Homily for Palm Sunday 2006
It was not only the Jews and Greeks that had difficulty with a crucified Messiah. It was a most difficult problem for first disciples to face as well.
You probably have heard of the publication of a “Gospel of Judas” over the last couple of days. There have been shades of “Da Vinci Code” surrounding the news. It has always been known that there was a gospel of that name. The early Church father Irenaeus spoke against it. In the 1950s a manuscript of it was discovered in Egypt. Its significance was not appreciated at the time. It has only over the past year of so that it has been translated.
You can find information about it from National Geographic who are the publishers.
Some background information can be found on such sites as Early Christian Writings.
St Irenaeus wrote extensively about the differences in early Christian thought on who Jesus is. Try this site: Irenaeus.
It is well worth remembering that there are between 20 and 30 known gospels or fragments of gospels apart from the four Gospels of our New Testament. The choice of the gospels of Matthew, Mark, Luke and John, was only made definitively after several centuries of thought and debate in the early Church. Yet these four are well attested as being true to the person of Jesus by the 2nd century by Irenaeus himself.
With the publication of a newly found manuscript you get the usual anti-Roman Catholic polemic which says that the Imperial Roman Catholic Church suppressed anything that it did not agree with. So the insinuation is that Christians have been misled for 2000 years. That kind of remark avoids the obvious question, “What do these ancient texts actually say?”
This “Gospel of Judas” seems to belong to a Christian Gnostic sect of the early centuries that flourished in Egypt. They believed that only an exclusive secret spiritual knowledge could help them rise above what they saw as the corrupt physical world. In this particular Gospel, Judas and Jesus are said to have had secret meetings before the Passover to plan Jesus' betrayal. Jesus needed to die to free himself from his physical body. He prefers a close friend like Judas, one of the Twelve, to betray him rather than an enemy. Now Judas may not have been the totally evil person he has become in the popular imagination over the centuries. But the distortion of the story in this Gospel of Judas becomes clear when you remember of what Gnostic belief was. They, like many others, then and now, could not accept the sheer physicality of the Incarnation. They could not accept that the cross was a means of salvation. For them it was simply an escape from this world. Salvation for them was through secret knowledge of God.
Today, and all this Holy Week, Jesus death on the cross is at the centre of our liturgy. The Christian story does find death difficult, but does not avoid it. It does struggle to understand why Jesus died on the cross, but embraces it as each and every person must meet death. Above all, the Christian story is overwhelmed by the Good News that God would stoop so low as to become one like us in all things but sin. St Paul, in our second reading today (Philippians 2:6-11), quotes a hymn that is the gospel in précis. It tells of Jesus emptying himself, not clining to his status as God. Our only response is to acknowledge with thanksgiving that Jesus is Lord. While accepting the evil of which human beings are capable, the Christian Gospel is a gospel about the love that God has for all creation. “God saw all that he had made and it was good.”

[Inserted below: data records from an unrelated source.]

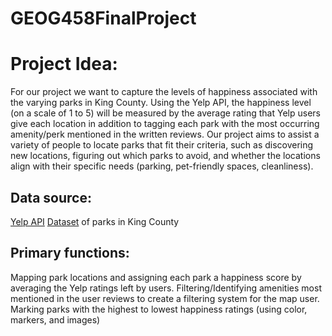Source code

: # GEOG458FinalProject
# Project Idea:
For our project we want to capture the levels of happiness associated with the varying parks in King County. Using the Yelp API, the happiness level (on a scale of 1 to 5) will be measured by the average rating that Yelp users give each location in addition to tagging each park with the most occurring amenity/perk mentioned in the written reviews. Our project aims to assist a variety of people to locate parks that fit their criteria, such as discovering new locations, figuring out which parks to avoid, and whether the locations align with their specific needs (parking, pet-friendly spaces, cleanliness).

## Data source:
[Yelp API](https://www.yelp.com/developers)
[Dataset](https://gis-kingcounty.opendata.arcgis.com/datasets/kingcounty::park-label-points-park-label-point/explore?location=47.551962%2C-122.164621%2C11.14) of parks in King County

## Primary functions:
Mapping park locations and assigning each park a happiness score by averaging the Yelp ratings left by users.
Filtering/Identifying amenities most mentioned in the user reviews to create a filtering system for the map user.
Marking parks with the highest to lowest happiness ratings (using color, markers, and images)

That perspective is a uniquely Christian one arrived at with much prayer and struggle. Without the cross Christianity would be just one of many sects for whom this earth, the physical body and all it entails, are but burdens to be escaped from. It is in embracing of the cross that the Christian is enabled to value the life and dignity of each person and their work in the world. It also enables us to believe that God will fulfil the hope within us through the gift of a new creation, the Kingdom of God. The early Christians did not take the easy option and try to avoid the difficulty the cross presented. They did not try to explain it away. They took up the cross and carried, it as we must.